In all cases, the "unsafe" API is intended as a more efficient API that
eschews some of the checks that the "safe" API performs. It is then up to the
caller to ensure that the preconditions are met, otherwise undefined behavior
may ensue.
The API documentation usually spells out the differences between "safe" and "unsafe"
variants, but these typically fall into two categories:
* structural checks, such as passing the right Arrow data type or numbers of buffers;
* allocation size checks, such as having preallocated enough data for the given input
arguments (this is typical of the :ref:`array builders <cpp-api-array-builders>`
and :ref:`buffer builders <cpp-api-buffer-builders>`).
Ingesting untrusted data
========================
As an exception to the above (see :ref:`cpp-valid-data`), some APIs support ingesting
untrusted, potentially malicious data. These are:
* the :ref:`IPC reader <cpp-ipc-reading>` APIs
* the :ref:`Parquet reader <cpp-parquet-reading>` APIs
* the :ref:`CSV reader <cpp-csv-reading>` APIs
IPC and Parquet readers
-----------------------
You must not assume that these will always return valid Arrow data. The reason
for not validating data automatically is that validation can be expensive but
unnecessary when reading from trusted data sources.

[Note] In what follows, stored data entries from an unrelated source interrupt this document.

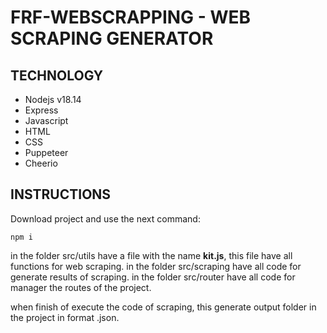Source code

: # FRF-WEBSCRAPPING - WEB SCRAPING GENERATOR

## TECHNOLOGY

- Nodejs v18.14
- Express
- Javascript
- HTML
- CSS
- Puppeteer
- Cheerio

## INSTRUCTIONS

Download project and use the next command:

<!-- prettier-ignore -->
``` 
npm i 
```

in the folder src/utils have a file with the name **kit.js**, this file have all functions for web scraping.
in the folder src/scraping have all code for generate results of scraping.
in the folder src/router have all code for manager the routes of the project.

when finish of execute the code of scraping, this generate output folder in the project in format .json.
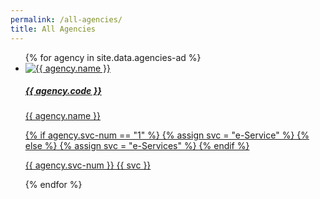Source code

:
 ```yaml
---
permalink: /all-agencies/
title: All Agencies
---
```


<div class="list-container">
  <ul class="vertical-list">    
   {%   for agency in site.data.agencies-ad   %}
    <li class="list-item">
      <a href="/agency/{{ agency.code }}" >
        <div class="list-item">
            <img src="{{ agency.image-url }}" alt="{{ agency.name }}" />
        </div>
        <div class="list-item-text">
            <h5>{{ agency.code }}</h5>
            <p> {{ agency.name }}</p>          
        </div> 
        {% if agency.svc-num == "1" %}
          {% assign svc = "e-Service" %}
        {% else %}
          {% assign svc = "e-Services" %}
        {% endif %}
        <span class="num-of-eservices"><p>{{ agency.svc-num }} {{ svc }}</p>
        </span>
      </a>     
    </li>          
  {%  endfor  %}  
  </ul>
</div>
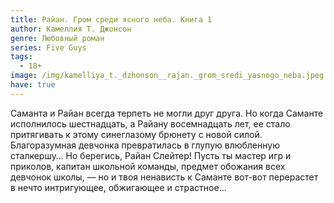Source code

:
 ```yaml
---
title: Райан. Гром среди ясного неба. Книга 1
author: Камеллия Т. Джонсон
genre: Любовный роман
series: Five Guys
tags:
  - 18+
image: /img/kamelliya_t._dzhonson__rajan._grom_sredi_yasnogo_neba.jpeg
have: true
---
```

Саманта и Райан всегда терпеть не могли друг друга. Но когда Саманте исполнилось шестнадцать, а Райану восемнадцать лет, ее стало притягивать к этому синеглазому брюнету с новой силой. Благоразумная девчонка превратилась в глупую влюбленную сталкершу… Но берегись, Райан Слейтер! Пусть ты мастер игр и приколов, капитан школьной команды, предмет обожания всех девчонок школы, — но и твоя ненависть к Саманте вот-вот перерастет в нечто интригующее, обжигающее и страстное…
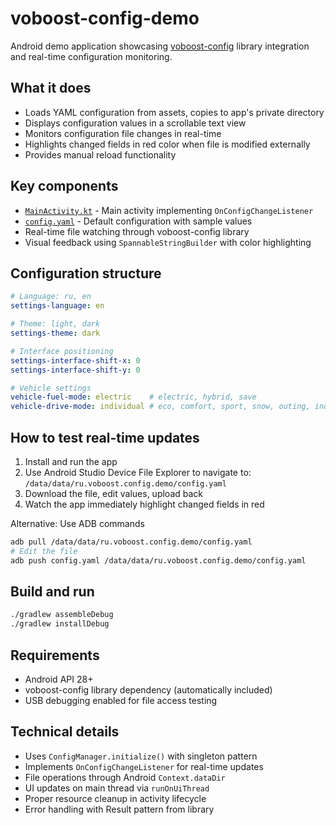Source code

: # voboost-config-demo

Android demo application showcasing [voboost-config](../voboost-config) library integration and real-time configuration monitoring.

## What it does

- Loads YAML configuration from assets, copies to app's private directory
- Displays configuration values in a scrollable text view
- Monitors configuration file changes in real-time
- Highlights changed fields in red color when file is modified externally
- Provides manual reload functionality

## Key components

- [`MainActivity.kt`](src/main/java/ru/voboost/config/demo/MainActivity.kt) - Main activity implementing `OnConfigChangeListener`
- [`config.yaml`](src/main/assets/config.yaml) - Default configuration with sample values
- Real-time file watching through voboost-config library
- Visual feedback using `SpannableStringBuilder` with color highlighting

## Configuration structure

```yaml
# Language: ru, en
settings-language: en

# Theme: light, dark
settings-theme: dark

# Interface positioning
settings-interface-shift-x: 0
settings-interface-shift-y: 0

# Vehicle settings
vehicle-fuel-mode: electric    # electric, hybrid, save
vehicle-drive-mode: individual # eco, comfort, sport, snow, outing, individual
```

## How to test real-time updates

1. Install and run the app
2. Use Android Studio Device File Explorer to navigate to:
   `/data/data/ru.voboost.config.demo/config.yaml`
3. Download the file, edit values, upload back
4. Watch the app immediately highlight changed fields in red

Alternative: Use ADB commands
```bash
adb pull /data/data/ru.voboost.config.demo/config.yaml
# Edit the file
adb push config.yaml /data/data/ru.voboost.config.demo/config.yaml
```

## Build and run

```bash
./gradlew assembleDebug
./gradlew installDebug
```

## Requirements

- Android API 28+
- voboost-config library dependency (automatically included)
- USB debugging enabled for file access testing

## Technical details

- Uses `ConfigManager.initialize()` with singleton pattern
- Implements `OnConfigChangeListener` for real-time updates
- File operations through Android `Context.dataDir`
- UI updates on main thread via `runOnUiThread`
- Proper resource cleanup in activity lifecycle
- Error handling with Result pattern from library
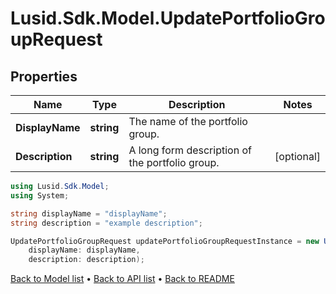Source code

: # Lusid.Sdk.Model.UpdatePortfolioGroupRequest

## Properties

Name | Type | Description | Notes
------------ | ------------- | ------------- | -------------
**DisplayName** | **string** | The name of the portfolio group. | 
**Description** | **string** | A long form description of the portfolio group. | [optional] 

```csharp
using Lusid.Sdk.Model;
using System;

string displayName = "displayName";
string description = "example description";

UpdatePortfolioGroupRequest updatePortfolioGroupRequestInstance = new UpdatePortfolioGroupRequest(
    displayName: displayName,
    description: description);
```

[Back to Model list](../README.md#documentation-for-models) &#8226; [Back to API list](../README.md#documentation-for-api-endpoints) &#8226; [Back to README](../README.md)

Instead, when using these APIs with potentially invalid data (such as data coming
from an untrusted source), you **must** follow these steps:
1. Check any error returned by the API, as with any other API
2. If the API returned successfully, validate the returned Arrow data in full
(see "Full validity" above)
CSV reader
----------
With the default :class:`conversion options <arrow::csv::ConvertOptions>`,
the CSV reader will either return valid Arrow data or error out. Some options,
however, allow relaxing the corresponding checks in favor of performance.